TASK BRIEF:
From the data below, retype exactly the lines starting with the one that contains "发表于 2020-4-26 23:39</a>" and ending with the one that contains "一个系统有深度而且难，制作者", both included.

MATERIAL SHOWN Block Start

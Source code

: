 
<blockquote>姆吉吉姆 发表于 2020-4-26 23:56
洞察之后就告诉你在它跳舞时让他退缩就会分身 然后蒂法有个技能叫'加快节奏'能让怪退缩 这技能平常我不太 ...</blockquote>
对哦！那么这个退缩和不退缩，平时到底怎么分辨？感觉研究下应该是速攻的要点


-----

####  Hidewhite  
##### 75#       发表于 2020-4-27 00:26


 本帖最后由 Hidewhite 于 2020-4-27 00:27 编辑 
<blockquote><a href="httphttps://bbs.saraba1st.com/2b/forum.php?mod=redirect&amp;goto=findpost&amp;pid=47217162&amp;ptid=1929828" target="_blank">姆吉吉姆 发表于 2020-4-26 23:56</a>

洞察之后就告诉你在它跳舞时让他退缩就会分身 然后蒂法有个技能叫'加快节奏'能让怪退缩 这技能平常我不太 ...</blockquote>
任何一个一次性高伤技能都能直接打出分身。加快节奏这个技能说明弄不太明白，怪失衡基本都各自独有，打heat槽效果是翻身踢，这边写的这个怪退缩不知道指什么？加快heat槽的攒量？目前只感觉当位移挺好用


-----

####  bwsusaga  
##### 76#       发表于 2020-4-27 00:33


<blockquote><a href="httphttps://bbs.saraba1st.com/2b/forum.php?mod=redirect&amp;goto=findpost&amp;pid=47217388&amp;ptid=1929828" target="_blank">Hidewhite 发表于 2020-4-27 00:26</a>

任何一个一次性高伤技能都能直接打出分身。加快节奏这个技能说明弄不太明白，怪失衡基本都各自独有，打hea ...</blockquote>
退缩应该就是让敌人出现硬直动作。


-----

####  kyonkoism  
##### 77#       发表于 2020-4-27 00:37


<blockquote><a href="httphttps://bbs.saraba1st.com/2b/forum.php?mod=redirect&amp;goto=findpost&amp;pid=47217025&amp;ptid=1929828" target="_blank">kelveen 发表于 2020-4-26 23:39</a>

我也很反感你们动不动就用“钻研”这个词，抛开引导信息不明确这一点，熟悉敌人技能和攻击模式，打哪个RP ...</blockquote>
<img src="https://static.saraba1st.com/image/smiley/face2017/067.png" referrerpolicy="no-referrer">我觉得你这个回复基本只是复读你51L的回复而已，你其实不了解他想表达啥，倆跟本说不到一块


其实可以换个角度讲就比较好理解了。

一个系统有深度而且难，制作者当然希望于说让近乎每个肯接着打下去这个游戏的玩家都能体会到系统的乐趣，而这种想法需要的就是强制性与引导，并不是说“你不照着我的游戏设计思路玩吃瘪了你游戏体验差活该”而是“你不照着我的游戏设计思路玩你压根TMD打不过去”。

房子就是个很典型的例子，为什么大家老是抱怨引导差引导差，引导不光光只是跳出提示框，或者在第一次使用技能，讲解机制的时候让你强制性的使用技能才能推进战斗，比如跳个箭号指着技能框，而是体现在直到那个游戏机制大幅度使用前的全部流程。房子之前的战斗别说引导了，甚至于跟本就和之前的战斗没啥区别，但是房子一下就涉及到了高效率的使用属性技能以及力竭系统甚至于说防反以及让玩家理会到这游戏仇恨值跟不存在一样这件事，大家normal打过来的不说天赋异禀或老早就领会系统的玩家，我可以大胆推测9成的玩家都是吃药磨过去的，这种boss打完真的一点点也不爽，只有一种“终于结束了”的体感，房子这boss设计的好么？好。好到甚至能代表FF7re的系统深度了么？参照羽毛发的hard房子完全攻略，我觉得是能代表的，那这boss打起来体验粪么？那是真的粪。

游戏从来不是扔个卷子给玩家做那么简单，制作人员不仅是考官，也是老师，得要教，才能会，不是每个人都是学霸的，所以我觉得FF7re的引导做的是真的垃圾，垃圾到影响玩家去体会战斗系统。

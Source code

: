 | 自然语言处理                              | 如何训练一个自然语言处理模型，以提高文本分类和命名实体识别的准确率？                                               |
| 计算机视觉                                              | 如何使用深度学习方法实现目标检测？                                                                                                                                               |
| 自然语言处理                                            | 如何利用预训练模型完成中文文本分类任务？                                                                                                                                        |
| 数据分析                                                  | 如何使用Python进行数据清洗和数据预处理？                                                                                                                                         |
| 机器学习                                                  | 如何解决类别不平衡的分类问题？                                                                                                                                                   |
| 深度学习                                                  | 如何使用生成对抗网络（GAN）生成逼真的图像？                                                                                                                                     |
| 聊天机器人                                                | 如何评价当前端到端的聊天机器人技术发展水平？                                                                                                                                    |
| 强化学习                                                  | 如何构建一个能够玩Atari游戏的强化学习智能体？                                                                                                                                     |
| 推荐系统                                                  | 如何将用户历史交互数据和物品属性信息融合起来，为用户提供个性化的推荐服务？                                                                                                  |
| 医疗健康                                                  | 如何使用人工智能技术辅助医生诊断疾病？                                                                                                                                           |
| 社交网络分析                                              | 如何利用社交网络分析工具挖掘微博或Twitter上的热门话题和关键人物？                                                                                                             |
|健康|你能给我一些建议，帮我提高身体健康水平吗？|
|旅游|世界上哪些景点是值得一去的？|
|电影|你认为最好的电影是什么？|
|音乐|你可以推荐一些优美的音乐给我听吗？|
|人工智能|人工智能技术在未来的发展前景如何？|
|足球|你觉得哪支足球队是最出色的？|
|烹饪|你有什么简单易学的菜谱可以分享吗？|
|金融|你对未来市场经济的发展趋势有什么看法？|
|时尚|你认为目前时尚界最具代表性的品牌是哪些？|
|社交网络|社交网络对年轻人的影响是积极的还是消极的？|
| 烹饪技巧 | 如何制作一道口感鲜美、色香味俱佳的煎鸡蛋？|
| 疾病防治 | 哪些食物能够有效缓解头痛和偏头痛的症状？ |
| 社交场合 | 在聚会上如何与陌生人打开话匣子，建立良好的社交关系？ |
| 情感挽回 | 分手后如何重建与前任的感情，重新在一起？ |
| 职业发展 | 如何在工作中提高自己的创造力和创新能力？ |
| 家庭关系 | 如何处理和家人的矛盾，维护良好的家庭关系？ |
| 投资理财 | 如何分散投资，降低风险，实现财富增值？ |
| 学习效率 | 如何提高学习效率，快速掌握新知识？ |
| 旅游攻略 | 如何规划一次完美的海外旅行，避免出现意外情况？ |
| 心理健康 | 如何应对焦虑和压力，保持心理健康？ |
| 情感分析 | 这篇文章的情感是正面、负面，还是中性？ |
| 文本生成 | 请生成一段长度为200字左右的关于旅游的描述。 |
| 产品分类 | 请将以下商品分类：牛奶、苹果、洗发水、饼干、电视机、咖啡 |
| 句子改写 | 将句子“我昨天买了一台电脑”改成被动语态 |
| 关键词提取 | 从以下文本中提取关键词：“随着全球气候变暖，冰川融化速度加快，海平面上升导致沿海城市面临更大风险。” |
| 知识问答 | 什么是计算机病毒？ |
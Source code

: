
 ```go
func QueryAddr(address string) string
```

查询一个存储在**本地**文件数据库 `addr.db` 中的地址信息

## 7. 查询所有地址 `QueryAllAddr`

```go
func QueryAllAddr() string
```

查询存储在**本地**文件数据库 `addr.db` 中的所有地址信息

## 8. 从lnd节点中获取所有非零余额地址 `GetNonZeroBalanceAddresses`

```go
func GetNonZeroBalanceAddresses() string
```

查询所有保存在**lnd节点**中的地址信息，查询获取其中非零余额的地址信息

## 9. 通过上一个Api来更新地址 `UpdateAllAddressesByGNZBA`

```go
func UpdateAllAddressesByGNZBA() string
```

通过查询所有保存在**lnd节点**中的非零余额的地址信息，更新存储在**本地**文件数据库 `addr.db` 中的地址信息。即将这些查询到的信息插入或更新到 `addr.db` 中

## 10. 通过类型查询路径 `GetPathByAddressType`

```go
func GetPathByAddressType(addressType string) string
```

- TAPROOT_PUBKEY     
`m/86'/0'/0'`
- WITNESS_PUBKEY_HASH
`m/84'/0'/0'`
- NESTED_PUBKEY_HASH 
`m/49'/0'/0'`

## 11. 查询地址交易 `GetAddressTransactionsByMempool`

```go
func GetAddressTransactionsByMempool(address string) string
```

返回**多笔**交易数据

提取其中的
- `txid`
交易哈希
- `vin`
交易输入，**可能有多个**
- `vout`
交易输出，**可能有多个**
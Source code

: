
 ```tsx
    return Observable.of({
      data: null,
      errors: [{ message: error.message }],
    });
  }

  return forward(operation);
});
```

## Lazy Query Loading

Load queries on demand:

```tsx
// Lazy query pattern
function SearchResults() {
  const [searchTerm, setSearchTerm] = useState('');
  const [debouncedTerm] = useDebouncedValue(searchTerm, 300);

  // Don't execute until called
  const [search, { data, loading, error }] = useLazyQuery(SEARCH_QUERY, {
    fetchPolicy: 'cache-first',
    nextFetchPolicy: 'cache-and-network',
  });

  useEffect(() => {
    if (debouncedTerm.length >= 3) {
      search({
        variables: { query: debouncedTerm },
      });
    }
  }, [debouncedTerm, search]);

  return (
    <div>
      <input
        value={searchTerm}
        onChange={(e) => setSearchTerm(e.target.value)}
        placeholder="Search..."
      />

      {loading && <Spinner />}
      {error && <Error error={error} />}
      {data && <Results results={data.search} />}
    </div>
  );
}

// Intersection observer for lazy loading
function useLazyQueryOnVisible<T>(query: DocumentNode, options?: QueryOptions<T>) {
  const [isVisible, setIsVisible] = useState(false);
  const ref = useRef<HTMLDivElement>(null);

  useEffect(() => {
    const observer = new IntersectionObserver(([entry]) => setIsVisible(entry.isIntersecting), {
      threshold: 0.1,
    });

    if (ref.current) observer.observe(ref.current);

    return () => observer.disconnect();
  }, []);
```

MATERIAL SHOWN Block End

EXERCISE OUTPUT:
<blockquote><a href="httphttps://bbs.saraba1st.com/2b/forum.php?mod=redirect&amp;goto=findpost&amp;pid=47217025&amp;ptid=1929828" target="_blank">kelveen 发表于 2020-4-26 23:39</a>

我也很反感你们动不动就用“钻研”这个词，抛开引导信息不明确这一点，熟悉敌人技能和攻击模式，打哪个RP ...</blockquote>
<img src="https://static.saraba1st.com/image/smiley/face2017/067.png" referrerpolicy="no-referrer">我觉得你这个回复基本只是复读你51L的回复而已，你其实不了解他想表达啥，倆跟本说不到一块


其实可以换个角度讲就比较好理解了。

一个系统有深度而且难，制作者当然希望于说让近乎每个肯接着打下去这个游戏的玩家都能体会到系统的乐趣，而这种想法需要的就是强制性与引导，并不是说“你不照着我的游戏设计思路玩吃瘪了你游戏体验差活该”而是“你不照着我的游戏设计思路玩你压根TMD打不过去”。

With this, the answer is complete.